It’s just a matter of time, he thinks, before she opens her door to his knock. Before she takes a gift from his hands and invites him inside.
Each afternoon, he makes a detour past her house. He stops and he knocks, he waits and he listens, he leaves a rabbit on the step and goes around to her window and peers through. Sometimes she looks at him; sometimes she doesn’t.
But she accepts his gifts; or at least she doesn’t leave them lying on the ground. She doesn’t clean the marks left by his hands, his forehead, and even his mouth, from the spotless glass pane.
And on the day she sees a kite in his hands, a model ready to test on the bluff, she gets out of the chair. She comes closer to get a better look.
Bigelow steps back, away from the window. He lets a little of the line out, and the kite sails over his head. She watches, close enough now to press her cheek to the glass. Then she comes around to the door; he hears the latch as it gives.
The kite is ten yards out, flying over the street, and he offers her the line. He takes her hand and closes her fingers around it.

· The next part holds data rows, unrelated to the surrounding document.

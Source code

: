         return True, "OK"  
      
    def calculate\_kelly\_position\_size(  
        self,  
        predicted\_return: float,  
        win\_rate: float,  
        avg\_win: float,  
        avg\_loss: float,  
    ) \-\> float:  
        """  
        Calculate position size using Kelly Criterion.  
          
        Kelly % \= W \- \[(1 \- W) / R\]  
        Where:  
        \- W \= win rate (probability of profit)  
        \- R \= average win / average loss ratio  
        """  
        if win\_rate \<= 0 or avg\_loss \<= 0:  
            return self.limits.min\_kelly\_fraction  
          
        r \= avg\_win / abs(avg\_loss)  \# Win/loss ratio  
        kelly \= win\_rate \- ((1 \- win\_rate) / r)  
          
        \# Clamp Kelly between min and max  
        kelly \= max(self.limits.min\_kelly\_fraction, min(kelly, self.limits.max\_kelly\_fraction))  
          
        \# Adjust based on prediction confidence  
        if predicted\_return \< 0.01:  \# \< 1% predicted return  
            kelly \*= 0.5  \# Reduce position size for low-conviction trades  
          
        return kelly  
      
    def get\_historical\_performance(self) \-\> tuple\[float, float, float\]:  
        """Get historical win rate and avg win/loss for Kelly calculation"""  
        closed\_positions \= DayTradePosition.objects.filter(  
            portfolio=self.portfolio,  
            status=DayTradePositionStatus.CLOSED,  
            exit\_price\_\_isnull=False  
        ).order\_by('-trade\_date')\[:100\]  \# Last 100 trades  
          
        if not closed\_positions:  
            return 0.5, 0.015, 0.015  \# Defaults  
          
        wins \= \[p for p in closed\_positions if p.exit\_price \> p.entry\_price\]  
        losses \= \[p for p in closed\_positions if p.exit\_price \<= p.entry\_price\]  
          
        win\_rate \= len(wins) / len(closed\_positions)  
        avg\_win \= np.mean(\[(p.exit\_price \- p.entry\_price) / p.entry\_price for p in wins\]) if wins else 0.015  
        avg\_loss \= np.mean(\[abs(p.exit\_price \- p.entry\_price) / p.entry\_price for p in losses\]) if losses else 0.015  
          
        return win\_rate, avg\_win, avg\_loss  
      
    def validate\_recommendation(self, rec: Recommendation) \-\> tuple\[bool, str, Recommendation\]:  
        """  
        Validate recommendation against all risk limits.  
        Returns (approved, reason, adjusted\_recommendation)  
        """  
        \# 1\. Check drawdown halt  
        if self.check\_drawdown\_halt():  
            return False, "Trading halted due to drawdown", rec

“This is nothing,” he tells her.
She watches it with one eye closed against the glare. Bright enough on this spring afternoon that ice thaws underfoot. Minutes before, as he walked to her house, puddles were dull, gray, still slushy. Now they mirror the sky. The difference of one degree.
“Just wait until I take you with me,” he says. “Up the bluff, with a real kite. A big one.”
He stands behind her as she flies the model, reaches around to loosen her hold, let it out a few more feet.
When she lets him in, he sets the kite down, but it doesn’t stay put. A draft blows in from under the door, and it slides along the planks with a whisper. Bigelow has to use a chair to trap it in the corner, far enough from the stove that he needn’t worry. He can leave it and follow her to bed.
Unbutton his trousers and push up her skirt, anxious to be inside her, afraid of wasting even a minute on foreplay. Because what if she changes her mind?
JUNE 21. Solstice. The sun will never set on this warm day.
She lets him take her hand as they walk up the hill. Flowers break underfoot. He listens as their steps fall in and out of rhythm.
In a lifetime, only a handful of days like this one. The sky unfolds, and the wind cooperates. And the new kite—a hundred times prettier than the one he lost. Seams perfect, because she has sewn them.
He looks at her, standing by the shed, her face tipped up, loose strands blowing from her braid. She puts her hands up to shade her eyes.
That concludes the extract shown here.